The original story is posted at http://www.bostonherald.com/news/columnists/tom04282000.htm.

A survey just released by the Boston Police Department found that 80 percent of black Bostonians had confidence in the police. It's a stunning figure, given that nationally the number is only 34 percent.It's especially stunning given Boston's sordid racial past.

A scant 10 years ago, Boston had apparently cemented its reputation for hard-core racism with the Stuart murder case, where a husband killed his wife and then blamed a black mugger. For a few nights, as police searched for the alleged killer, it seemed that every black male in Boston was guilty of something.

The Stuart case left blacks distrustful of the police. Yet a decade later, there has been a remarkable turnaround. What happened?

Paul Evans, appointed commissioner in early 1994, remembers talking with leaders of the city's anti-gang units. He asked what resources they needed. The answer, he figured, would be, ``More cops, more judges, more jail space.''

Instead, the response was, ``Jobs and alternatives.''

It turns out that those 1960s liberals who claimed that crime was society's problem were, in a sense, right all along. That's not to say that Evans thinks it's OK to let lawbreakers off the hook.

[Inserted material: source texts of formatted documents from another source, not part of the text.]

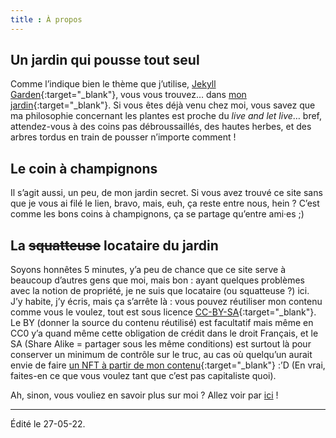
 ```yaml
---
title : À propos
---
```

## Un jardin qui pousse tout seul
Comme l’indique bien le thème que j’utilise, [Jekyll Garden](https://github.com/Jekyll-Garden/jekyll-garden.github.io){:target="_blank"}, vous vous trouvez… dans [mon jardin](https://maggieappleton.com/garden-history "Maggie Appleton : A Brief History & Ethos of the Digital Garden"){:target="_blank"}. Si vous êtes déjà venu chez moi, vous savez que ma philosophie concernant les plantes est proche du *live and let live*… bref, attendez-vous à des coins pas débroussaillés, des hautes herbes, et des arbres tordus en train de pousser n’importe comment !

## Le coin à champignons
Il s’agit aussi, un peu, de mon jardin secret. Si vous avez trouvé ce site sans que je vous ai filé le lien, bravo, mais, euh, ça reste entre nous, hein ? C’est comme les bons coins à champignons, ça se partage qu’entre ami·es ;)

## La <s>squatteuse</s> locataire du jardin
Soyons honnêtes 5 minutes, y’a peu de chance que ce site serve à beaucoup d’autres gens que moi, mais bon : ayant quelques problèmes avec la notion de propriété, je ne suis que locataire (ou squatteuse ?) ici.  
J’y habite, j’y écris, mais ça s’arrête là : vous pouvez réutiliser mon contenu comme vous le voulez, tout est sous licence [CC-BY-SA](https://creativecommons.org/licenses/by-sa/2.0/deed.fr "Creative Commons : CC-BY-SA"){:target="_blank"}. Le BY (donner la source du contenu réutilisé) est facultatif mais même en CC0 y’a quand même cette obligation de crédit dans le droit Français, et le SA (Share Alike = partager sous les même conditions) est surtout là pour conserver un minimum de contrôle sur le truc, au cas où quelqu’un aurait envie de faire [un NFT à partir de mon contenu](https://framablog.org/2021/09/23/comment-se-faire-10-000-boules-sur-le-dos-dun-artiste-libre/ "David Revoy : N’achetez pas les NFT « Dream Cats »"){:target="_blank"} :’D
(En vrai, faites-en ce que vous voulez tant que c’est pas capitaliste quoi).

Ah, sinon, vous vouliez en savoir plus sur moi ? Allez voir par [ici](../notes/Yazae "Mes notes : Yazae") !

-----
Édité le 27-05-22.  
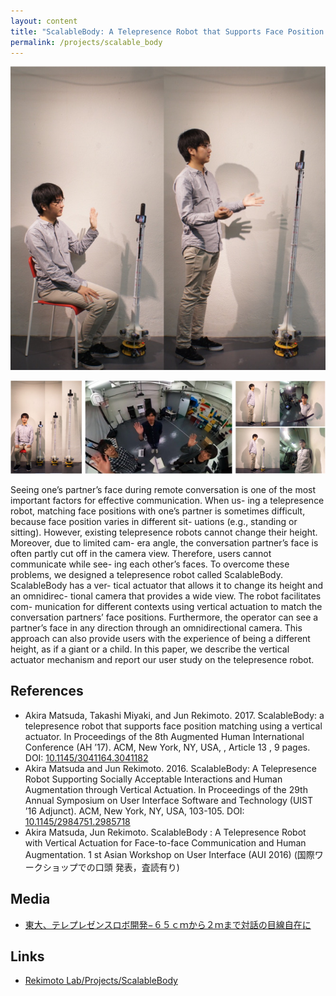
 ```yaml
---
layout: content
title: "ScalableBody: A Telepresence Robot that Supports Face Position Matching using a Vertical Actuator"
permalink: /projects/scalable_body
---
```


![](/assets/images/research/scalable_body/top.jpg)

![](/assets/images/research/scalable_body/sub.jpg)

Seeing one’s partner’s face during remote conversation is one of the most important factors for effective communication. When us- ing a telepresence robot, matching face positions with one’s partner is sometimes difficult, because face position varies in different sit- uations (e.g., standing or sitting). However, existing telepresence robots cannot change their height. Moreover, due to limited cam- era angle, the conversation partner’s face is often partly cut off in the camera view. Therefore, users cannot communicate while see- ing each other’s faces. To overcome these problems, we designed a telepresence robot called ScalableBody. ScalableBody has a ver- tical actuator that allows it to change its height and an omnidirec- tional camera that provides a wide view. The robot facilitates com- munication for different contexts using vertical actuation to match the conversation partners’ face positions. Furthermore, the operator can see a partner’s face in any direction through an omnidirectional camera. This approach can also provide users with the experience of being a different height, as if a giant or a child. In this paper, we describe the vertical actuator mechanism and report our user study on the telepresence robot.

## References

- Akira Matsuda, Takashi Miyaki, and Jun Rekimoto. 2017. ScalableBody: a telepresence robot that supports face position matching using a vertical actuator. In Proceedings of the 8th Augmented Human International Conference (AH ’17). ACM, New York, NY, USA, , Article 13 , 9 pages. DOI: [10.1145/3041164.3041182](https://doi.org/10.1145/3041164.3041182)
- Akira Matsuda and Jun Rekimoto. 2016. ScalableBody: A Telepresence Robot Supporting Socially Acceptable Interactions and Human Augmentation through Vertical Actuation. In Proceedings of the 29th Annual Symposium on User Interface Software and Technology (UIST ’16 Adjunct). ACM, New York, NY, USA, 103-105. DOI: [10.1145/2984751.2985718](https://doi.org/10.1145/2984751.2985718)
- Akira Matsuda, Jun Rekimoto. ScalableBody : A Telepresence Robot with Vertical Actuation for Face-to-face Communication and Human Augmentation. 1 st Asian Workshop on User Interface (AUI 2016) (国際ワークショップでの口頭 発表，査読有り)

## Media
- [東大、テレプレゼンスロボ開発−６５ｃｍから２ｍまで対話の目線自在に](https://www.nikkan.co.jp/articles/view/00406071)

## Links
- [Rekimoto Lab/Projects/ScalableBody](https://lab.rekimoto.org/projects/3733-2/)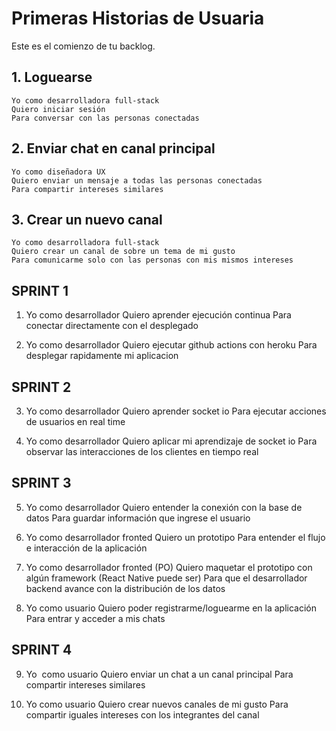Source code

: # Primeras Historias de Usuaria

Este es el comienzo de tu backlog.

## 1. Loguearse

```text
Yo como desarrolladora full-stack
Quiero iniciar sesión
Para conversar con las personas conectadas
```

## 2. Enviar chat en canal principal

```text
Yo como diseñadora UX
Quiero enviar un mensaje a todas las personas conectadas
Para compartir intereses similares
```

## 3. Crear un nuevo canal

```text
Yo como desarrolladora full-stack
Quiero crear un canal de sobre un tema de mi gusto
Para comunicarme solo con las personas con mis mismos intereses
```
## SPRINT 1
1. Yo como desarrollador
Quiero aprender ejecución continua
Para conectar directamente con el desplegado

2. Yo como desarrollador
Quiero ejecutar github actions con heroku
Para desplegar rapidamente mi aplicacion


## SPRINT 2
3. Yo como desarrollador
Quiero aprender socket io
Para ejecutar acciones de usuarios en real time

4. Yo como desarrollador
Quiero aplicar mi aprendizaje de socket io
Para observar las interacciones de los clientes en tiempo real

## SPRINT 3
5. Yo como desarrollador
Quiero entender la conexión con la base de datos
Para guardar información que ingrese el usuario

6. Yo como desarrollador fronted
Quiero un prototipo
Para entender el flujo e interacción de la aplicación 

7. Yo como desarrollador fronted (PO)
Quiero maquetar el prototipo con algún framework (React Native puede ser)
Para que el desarrollador backend avance con la distribución de los datos

8. Yo como usuario
Quiero poder registrarme/loguearme en la aplicación 
Para entrar y acceder a mis chats

## SPRINT 4
9. Yo  como usuario 
Quiero enviar un chat a un canal principal
Para compartir intereses similares

10. Yo como usuario
Quiero crear nuevos canales de mi gusto
Para compartir iguales intereses con los integrantes del canal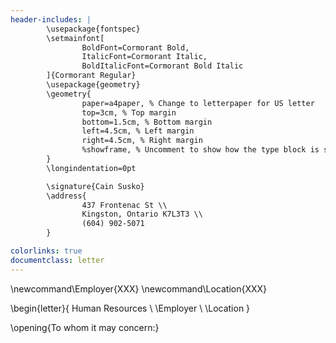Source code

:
 ```yaml
---
header-includes: |
        \usepackage{fontspec}
        \setmainfont[
                BoldFont=Cormorant Bold,
                ItalicFont=Cormorant Italic,
                BoldItalicFont=Cormorant Bold Italic
        ]{Cormorant Regular}
        \usepackage{geometry}
        \geometry{
                paper=a4paper, % Change to letterpaper for US letter
                top=3cm, % Top margin
                bottom=1.5cm, % Bottom margin
                left=4.5cm, % Left margin
                right=4.5cm, % Right margin
                %showframe, % Uncomment to show how the type block is set on the page
        }
        \longindentation=0pt 

        \signature{Cain Susko} 
        \address{
                437 Frontenac St \\ 
                Kingston, Ontario K7L3T3 \\ 
                (604) 902-5071
        } 

colorlinks: true
documentclass: letter
---
```

        
\newcommand\Employer{XXX}
\newcommand\Location{XXX}

\begin{letter}{
        Human Resources \\ 
        \Employer \\ 
        \Location
}

\opening{To whom it may concern:}

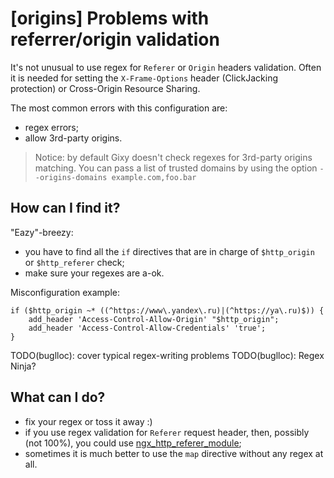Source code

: # [origins] Problems with referrer/origin validation

It's not unusual to use regex for `Referer` or `Origin` headers validation.
Often it is needed for setting the `X-Frame-Options` header (ClickJacking protection) or Cross-Origin Resource Sharing.

The most common errors with this configuration are:
  - regex errors;
  - allow 3rd-party origins.

 > Notice: by default Gixy doesn't check regexes for 3rd-party origins matching.
 > You can pass a list of trusted domains by using the option `--origins-domains example.com,foo.bar`

## How can I find it?
"Eazy"-breezy:
  - you have to find all the `if` directives that are in charge of `$http_origin` or `$http_referer` check;
  - make sure your regexes are a-ok.

Misconfiguration example:
```nginx
if ($http_origin ~* ((^https://www\.yandex\.ru)|(^https://ya\.ru)$)) {
	add_header 'Access-Control-Allow-Origin' "$http_origin";
	add_header 'Access-Control-Allow-Credentials' 'true';
}
```

TODO(buglloc): cover typical regex-writing problems
TODO(buglloc): Regex Ninja?

## What can I do?

  - fix your regex or toss it away :)
  - if you use regex validation for `Referer` request header, then, possibly (not 100%), you could use [ngx_http_referer_module](http://nginx.org/en/docs/http/ngx_http_referer_module.htmll);
  - sometimes it is much better to use the `map` directive without any regex at all.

Indeed, as part of its zero-tolerance policy toward crime, the department increasingly has refused to look the other way at seemingly minor crimes, such as graffiti.

But Evans' insight was one that, in retrospect, might seem like common sense. Well-educated people with good jobs rarely commit the random street crimes that are most destructive to residential communities. It's those with no education, no job and no future who are most likely to break the law.

The solution? Give them a future. Identify the high-risk kids and work with their families and communities. Get them into a mentoring program. Find an after-school activity. Get them a job.

But doing that work required reaching out to the community, creating partnerships with individuals and groups that could speak for the neighborhoods. The police couldn't do it alone.

Boston's African-American community rose to the challenge.

It's not the politicians who hold real power in Boston's black community. It's the churches. Indeed, on Sundays it seems there are more black churchgoers than there are voters at election time.  Ministers like Ray Hammond, Susie Thomas, Eugene Rivers, Wesley Roberts, Alex Hurt and Gilbert Thompson wield enormous influence on the daily lives of their parishioners.

After the Stuart debacle and a subsequent stabbing during a funeral at the Morning Star Baptist Church, the ministers concluded that saving Boston's black community meant not just spiritual salvation but also creating safe communities. Rather than warring with each other, the churches established alliances such as the Ten-Point Coalition, the Black Ministerial Alliance, Freedom House and the Ella J. Baker House.

And in Mayor Thomas Menino and Commissioner Evans, they had two men with whom they could deal.

Evans put a more human face on the police force. He strongly supported the department's legally mandated effort to hire and promote more minority officers, making the force look more like the communities it was policing. He instituted strategic planning sessions with each neighborhood to build trust. He pushed for neighborhood policing, keeping the same cops responsible for one neighborhood. He got cops out of cars and onto bikes or on foot.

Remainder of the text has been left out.